## [WORK ORDER]
Retype every entry exactly, character for character.

## [EXERCISE MATERIAL]
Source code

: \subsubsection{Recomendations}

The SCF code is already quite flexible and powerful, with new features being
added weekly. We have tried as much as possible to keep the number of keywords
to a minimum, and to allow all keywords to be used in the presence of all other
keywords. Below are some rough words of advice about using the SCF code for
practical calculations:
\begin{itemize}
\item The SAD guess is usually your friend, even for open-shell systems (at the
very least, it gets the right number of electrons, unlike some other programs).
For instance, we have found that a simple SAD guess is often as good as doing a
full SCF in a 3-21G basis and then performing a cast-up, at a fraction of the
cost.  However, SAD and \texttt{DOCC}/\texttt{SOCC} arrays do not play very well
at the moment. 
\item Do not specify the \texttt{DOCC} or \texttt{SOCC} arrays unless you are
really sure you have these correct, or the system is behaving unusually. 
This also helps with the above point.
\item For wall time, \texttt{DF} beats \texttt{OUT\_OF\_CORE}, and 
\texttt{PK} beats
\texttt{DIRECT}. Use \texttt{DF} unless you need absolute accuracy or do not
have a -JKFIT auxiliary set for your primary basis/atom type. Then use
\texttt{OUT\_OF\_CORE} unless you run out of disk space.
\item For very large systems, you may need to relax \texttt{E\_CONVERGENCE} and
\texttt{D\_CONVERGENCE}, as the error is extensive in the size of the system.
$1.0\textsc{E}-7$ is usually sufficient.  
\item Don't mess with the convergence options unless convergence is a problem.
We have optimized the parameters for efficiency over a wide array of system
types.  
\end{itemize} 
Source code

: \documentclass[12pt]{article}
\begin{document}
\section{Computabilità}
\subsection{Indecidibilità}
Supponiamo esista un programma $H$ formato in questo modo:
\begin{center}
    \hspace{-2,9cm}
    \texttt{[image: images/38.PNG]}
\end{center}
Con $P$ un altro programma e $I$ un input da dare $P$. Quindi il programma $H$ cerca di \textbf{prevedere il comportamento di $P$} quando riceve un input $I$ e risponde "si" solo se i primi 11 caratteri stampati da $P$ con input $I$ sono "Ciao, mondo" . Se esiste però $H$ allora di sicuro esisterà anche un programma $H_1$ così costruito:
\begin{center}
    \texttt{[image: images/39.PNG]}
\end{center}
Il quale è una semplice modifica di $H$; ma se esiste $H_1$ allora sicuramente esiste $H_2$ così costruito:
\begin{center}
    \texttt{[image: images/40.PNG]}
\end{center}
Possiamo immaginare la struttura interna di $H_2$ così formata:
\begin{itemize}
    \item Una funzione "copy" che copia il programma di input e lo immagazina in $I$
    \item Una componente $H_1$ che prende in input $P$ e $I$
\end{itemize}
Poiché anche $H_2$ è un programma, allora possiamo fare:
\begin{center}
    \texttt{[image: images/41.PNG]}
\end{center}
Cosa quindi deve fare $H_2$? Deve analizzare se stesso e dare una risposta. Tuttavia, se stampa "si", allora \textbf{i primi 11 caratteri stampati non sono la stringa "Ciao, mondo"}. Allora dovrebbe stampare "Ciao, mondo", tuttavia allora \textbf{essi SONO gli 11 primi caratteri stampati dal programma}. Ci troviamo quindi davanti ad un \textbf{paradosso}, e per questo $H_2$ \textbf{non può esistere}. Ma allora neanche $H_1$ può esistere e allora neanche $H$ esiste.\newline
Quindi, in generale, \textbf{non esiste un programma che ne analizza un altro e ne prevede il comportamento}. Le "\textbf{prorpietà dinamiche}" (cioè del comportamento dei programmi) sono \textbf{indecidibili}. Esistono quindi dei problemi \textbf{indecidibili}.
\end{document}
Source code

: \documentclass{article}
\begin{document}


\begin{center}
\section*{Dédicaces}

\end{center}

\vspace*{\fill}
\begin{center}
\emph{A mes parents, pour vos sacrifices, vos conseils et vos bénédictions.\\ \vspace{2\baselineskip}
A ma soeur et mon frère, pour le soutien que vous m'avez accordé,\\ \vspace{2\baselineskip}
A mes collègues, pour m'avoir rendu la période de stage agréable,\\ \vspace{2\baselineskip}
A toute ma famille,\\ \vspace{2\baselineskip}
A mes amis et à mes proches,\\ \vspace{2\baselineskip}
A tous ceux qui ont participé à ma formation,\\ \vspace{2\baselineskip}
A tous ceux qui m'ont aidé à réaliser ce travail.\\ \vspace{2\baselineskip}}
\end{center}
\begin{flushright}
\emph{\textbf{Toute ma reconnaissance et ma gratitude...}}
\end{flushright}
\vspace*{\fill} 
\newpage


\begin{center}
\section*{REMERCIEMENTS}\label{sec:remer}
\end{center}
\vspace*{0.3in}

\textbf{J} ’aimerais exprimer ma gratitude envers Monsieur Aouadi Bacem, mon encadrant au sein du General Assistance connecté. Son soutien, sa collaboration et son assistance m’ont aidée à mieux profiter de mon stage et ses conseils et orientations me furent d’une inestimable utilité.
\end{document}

## [RESPONSE FOR THIS EXERCISE]
Source code

: \subsubsection{Recomendations}

The SCF code is already quite flexible and powerful, with new features being
added weekly. We have tried as much as possible to keep the number of keywords
to a minimum, and to allow all keywords to be used in the presence of all other
keywords. Below are some rough words of advice about using the SCF code for
practical calculations:
\begin{itemize}
\item The SAD guess is usually your friend, even for open-shell systems (at the
very least, it gets the right number of electrons, unlike some other programs).
For instance, we have found that a simple SAD guess is often as good as doing a
full SCF in a 3-21G basis and then performing a cast-up, at a fraction of the
cost.  However, SAD and \texttt{DOCC}/\texttt{SOCC} arrays do not play very well
at the moment. 
\item Do not specify the \texttt{DOCC} or \texttt{SOCC} arrays unless you are
really sure you have these correct, or the system is behaving unusually. 
This also helps with the above point.
\item For wall time, \texttt{DF} beats \texttt{OUT\_OF\_CORE}, and 
\texttt{PK} beats
\texttt{DIRECT}. Use \texttt{DF} unless you need absolute accuracy or do not
have a -JKFIT auxiliary set for your primary basis/atom type. Then use
\texttt{OUT\_OF\_CORE} unless you run out of disk space.
\item For very large systems, you may need to relax \texttt{E\_CONVERGENCE} and
\texttt{D\_CONVERGENCE}, as the error is extensive in the size of the system.
$1.0\textsc{E}-7$ is usually sufficient.  
\item Don't mess with the convergence options unless convergence is a problem.
We have optimized the parameters for efficiency over a wide array of system
types.  
\end{itemize} 
Source code

: \documentclass[12pt]{article}
\begin{document}
\section{Computabilità}
\subsection{Indecidibilità}
Supponiamo esista un programma $H$ formato in questo modo:
\begin{center}
    \hspace{-2,9cm}
    \texttt{[image: images/38.PNG]}
\end{center}
Con $P$ un altro programma e $I$ un input da dare $P$. Quindi il programma $H$ cerca di \textbf{prevedere il comportamento di $P$} quando riceve un input $I$ e risponde "si" solo se i primi 11 caratteri stampati da $P$ con input $I$ sono "Ciao, mondo" . Se esiste però $H$ allora di sicuro esisterà anche un programma $H_1$ così costruito:
\begin{center}
    \texttt{[image: images/39.PNG]}
\end{center}
Il quale è una semplice modifica di $H$; ma se esiste $H_1$ allora sicuramente esiste $H_2$ così costruito:
\begin{center}
    \texttt{[image: images/40.PNG]}
\end{center}
Possiamo immaginare la struttura interna di $H_2$ così formata:
\begin{itemize}
    \item Una funzione "copy" che copia il programma di input e lo immagazina in $I$
    \item Una componente $H_1$ che prende in input $P$ e $I$
\end{itemize}
Poiché anche $H_2$ è un programma, allora possiamo fare:
\begin{center}
    \texttt{[image: images/41.PNG]}
\end{center}
Cosa quindi deve fare $H_2$? Deve analizzare se stesso e dare una risposta. Tuttavia, se stampa "si", allora \textbf{i primi 11 caratteri stampati non sono la stringa "Ciao, mondo"}. Allora dovrebbe stampare "Ciao, mondo", tuttavia allora \textbf{essi SONO gli 11 primi caratteri stampati dal programma}. Ci troviamo quindi davanti ad un \textbf{paradosso}, e per questo $H_2$ \textbf{non può esistere}. Ma allora neanche $H_1$ può esistere e allora neanche $H$ esiste.\newline
Quindi, in generale, \textbf{non esiste un programma che ne analizza un altro e ne prevede il comportamento}. Le "\textbf{prorpietà dinamiche}" (cioè del comportamento dei programmi) sono \textbf{indecidibili}. Esistono quindi dei problemi \textbf{indecidibili}.
\end{document}
Source code

: \documentclass{article}
\begin{document}


\begin{center}
\section*{Dédicaces}

\end{center}

\vspace*{\fill}
\begin{center}
\emph{A mes parents, pour vos sacrifices, vos conseils et vos bénédictions.\\ \vspace{2\baselineskip}
A ma soeur et mon frère, pour le soutien que vous m'avez accordé,\\ \vspace{2\baselineskip}
A mes collègues, pour m'avoir rendu la période de stage agréable,\\ \vspace{2\baselineskip}
A toute ma famille,\\ \vspace{2\baselineskip}
A mes amis et à mes proches,\\ \vspace{2\baselineskip}
A tous ceux qui ont participé à ma formation,\\ \vspace{2\baselineskip}
A tous ceux qui m'ont aidé à réaliser ce travail.\\ \vspace{2\baselineskip}}
\end{center}
\begin{flushright}
\emph{\textbf{Toute ma reconnaissance et ma gratitude...}}
\end{flushright}
\vspace*{\fill} 
\newpage


\begin{center}
\section*{REMERCIEMENTS}\label{sec:remer}
\end{center}
\vspace*{0.3in}

\textbf{J} ’aimerais exprimer ma gratitude envers Monsieur Aouadi Bacem, mon encadrant au sein du General Assistance connecté. Son soutien, sa collaboration et son assistance m’ont aidée à mieux profiter de mon stage et ses conseils et orientations me furent d’une inestimable utilité.
\end{document}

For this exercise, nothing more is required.